You have been quoted in several publications expressing grave concern over the nuclear deal between the United States and India.
I am concerned. It's a very good idea to improve US-India relations and our two countries are moving fast in doing this with defence cooperation, economic cooperation, cooperation against terrorism, cooperation to spread democracy.
(But) the nuclear issue is not needed in order to move this relationship to a higher plane. The rationale here is not to improve US-India relations, it is to change the global nuclear order. That's a very challenging, ambitious goal, but it can't be done by executive order. It can't even be done by legislation. This is going to get very messy. Trust me on this.
'The US has not fully delivered'
But both the Indians and the Bush administration argue that this has nothing to do with nuclear weapons or militarisation and is just to do with civilian nuclear reactors to try and alleviate India's acute energy needs.
Do you believe that? (laughing)
It's not what I believe. I am the journalist, asking you, the expert, the question?
Look, India wants exceptional treatment. The Bush administration is willing to grant that. To do so means to change the rules. These are rules that the United States has worked decades to get other countries to abide by. Now, we are breaking them to accommodate India. That will have consequences.
When others wish to break the rules, and others will, we have a problem. The fundamental choice is between accommodating India's wishes and maintaining the Nuclear Suppliers Group as a functioning entity.
I think the NSG is going to be the victim of the Bush administration's largesse to India.
As you saying there will not be a consensus on this deal?
There will not be a consensus to treat India separately from everybody else. The countries that sell nuclear power will think this is a good idea because they want to sell nuclear power not just to India, but to other countries as well. And the countries that don't sell nuclear power are likely to think that this is a bad idea. So the Nuclear Suppliers Group will be divided.

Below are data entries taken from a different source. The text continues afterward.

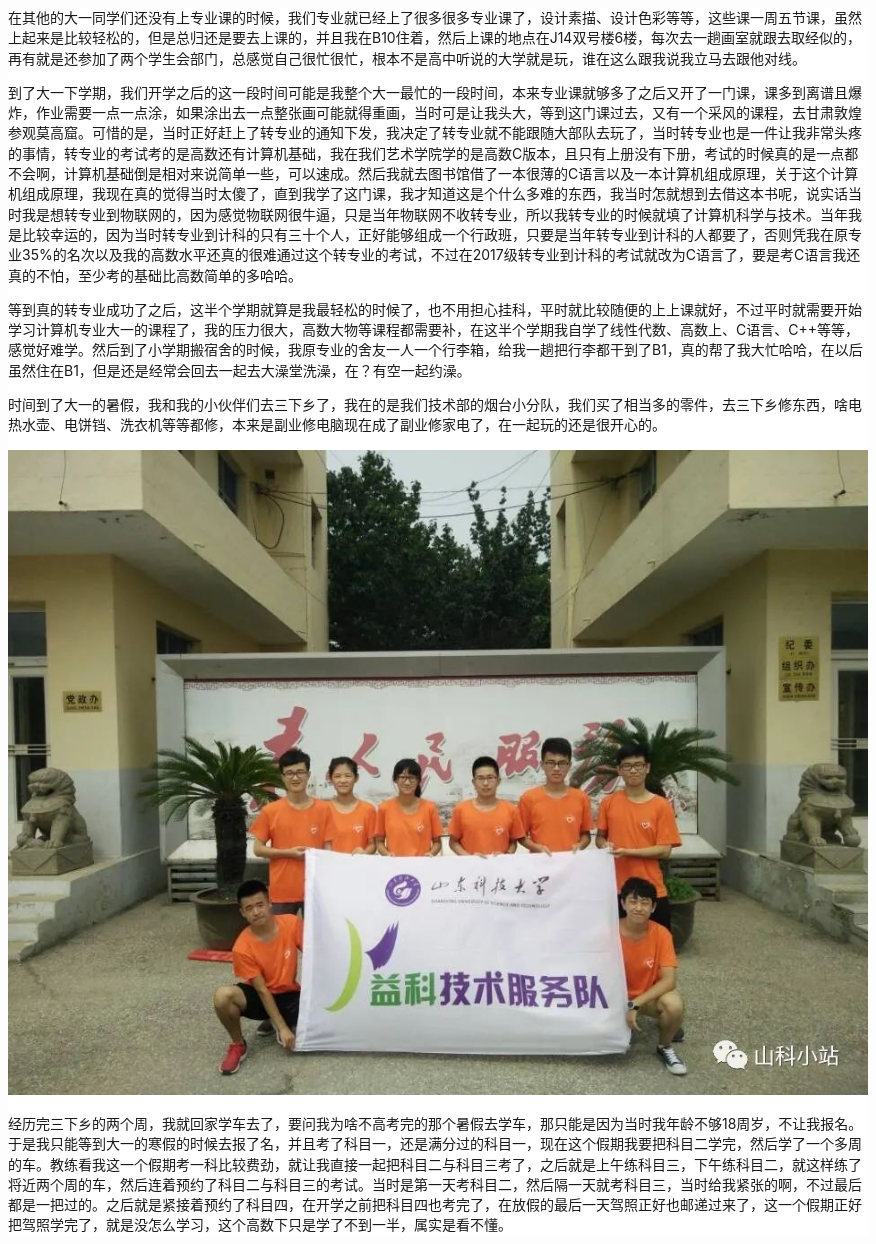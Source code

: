 在其他的大一同学们还没有上专业课的时候，我们专业就已经上了很多很多专业课了，设计素描、设计色彩等等，这些课一周五节课，虽然上起来是比较轻松的，但是总归还是要去上课的，并且我在B10住着，然后上课的地点在J14双号楼6楼，每次去一趟画室就跟去取经似的，再有就是还参加了两个学生会部门，总感觉自己很忙很忙，根本不是高中听说的大学就是玩，谁在这么跟我说我立马去跟他对线。

到了大一下学期，我们开学之后的这一段时间可能是我整个大一最忙的一段时间，本来专业课就够多了之后又开了一门课，课多到离谱且爆炸，作业需要一点一点涂，如果涂出去一点整张画可能就得重画，当时可是让我头大，等到这门课过去，又有一个采风的课程，去甘肃敦煌参观莫高窟。可惜的是，当时正好赶上了转专业的通知下发，我决定了转专业就不能跟随大部队去玩了，当时转专业也是一件让我非常头疼的事情，转专业的考试考的是高数还有计算机基础，我在我们艺术学院学的是高数C版本，且只有上册没有下册，考试的时候真的是一点都不会啊，计算机基础倒是相对来说简单一些，可以速成。然后我就去图书馆借了一本很薄的C语言以及一本计算机组成原理，关于这个计算机组成原理，我现在真的觉得当时太傻了，直到我学了这门课，我才知道这是个什么多难的东西，我当时怎就想到去借这本书呢，说实话当时我是想转专业到物联网的，因为感觉物联网很牛逼，只是当年物联网不收转专业，所以我转专业的时候就填了计算机科学与技术。当年我是比较幸运的，因为当时转专业到计科的只有三十个人，正好能够组成一个行政班，只要是当年转专业到计科的人都要了，否则凭我在原专业35%的名次以及我的高数水平还真的很难通过这个转专业的考试，不过在2017级转专业到计科的考试就改为C语言了，要是考C语言我还真的不怕，至少考的基础比高数简单的多哈哈。

等到真的转专业成功了之后，这半个学期就算是我最轻松的时候了，也不用担心挂科，平时就比较随便的上上课就好，不过平时就需要开始学习计算机专业大一的课程了，我的压力很大，高数大物等课程都需要补，在这半个学期我自学了线性代数、高数上、C语言、C++等等，感觉好难学。然后到了小学期搬宿舍的时候，我原专业的舍友一人一个行李箱，给我一趟把行李都干到了B1，真的帮了我大忙哈哈，在以后虽然住在B1，但是还是经常会回去一起去大澡堂洗澡，在？有空一起约澡。

时间到了大一的暑假，我和我的小伙伴们去三下乡了，我在的是我们技术部的烟台小分队，我们买了相当多的零件，去三下乡修东西，啥电热水壶、电饼铛、洗衣机等等都修，本来是副业修电脑现在成了副业修家电了，在一起玩的还是很开心的。

![](screenshots/2022-11-26-16-00-42.jpg)

经历完三下乡的两个周，我就回家学车去了，要问我为啥不高考完的那个暑假去学车，那只能是因为当时我年龄不够18周岁，不让我报名。于是我只能等到大一的寒假的时候去报了名，并且考了科目一，还是满分过的科目一，现在这个假期我要把科目二学完，然后学了一个多周的车。教练看我这一个假期考一科比较费劲，就让我直接一起把科目二与科目三考了，之后就是上午练科目三，下午练科目二，就这样练了将近两个周的车，然后连着预约了科目二与科目三的考试。当时是第一天考科目二，然后隔一天就考科目三，当时给我紧张的啊，不过最后都是一把过的。之后就是紧接着预约了科目四，在开学之前把科目四也考完了，在放假的最后一天驾照正好也邮递过来了，这一个假期正好把驾照学完了，就是没怎么学习，这个高数下只是学了不到一半，属实是看不懂。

Are you saying that if this deal is implemented, it will lead to the unravelling of the NSG?
Well, people could still be members, (but) the membership will not require abiding by the same set of rules. Now Iran wants things, Pakistan wants things, Syria may want things, lots of countries may want things. So where do you draw the line?
The United States did not have to do this to improve relations with India. It was already on the up and up. We had other choices. The administration could have chosen to support India's candidacy to the UN Security Council. That would not have caused the kind of difficulties that this deal will cause.
This is the kind of Bush administration behaviour that we have become accustomed to -- bold decisions, break a lot of china, and figure out how to clean it up later. This administration does not think the rules of non-proliferation which are embodied in treaties and institutions are all that meaningful.
Do we really need the nuclear deal?
But then the argument by India is that they have got this impeccable track record and that they've never ever violated international non-proliferation norms?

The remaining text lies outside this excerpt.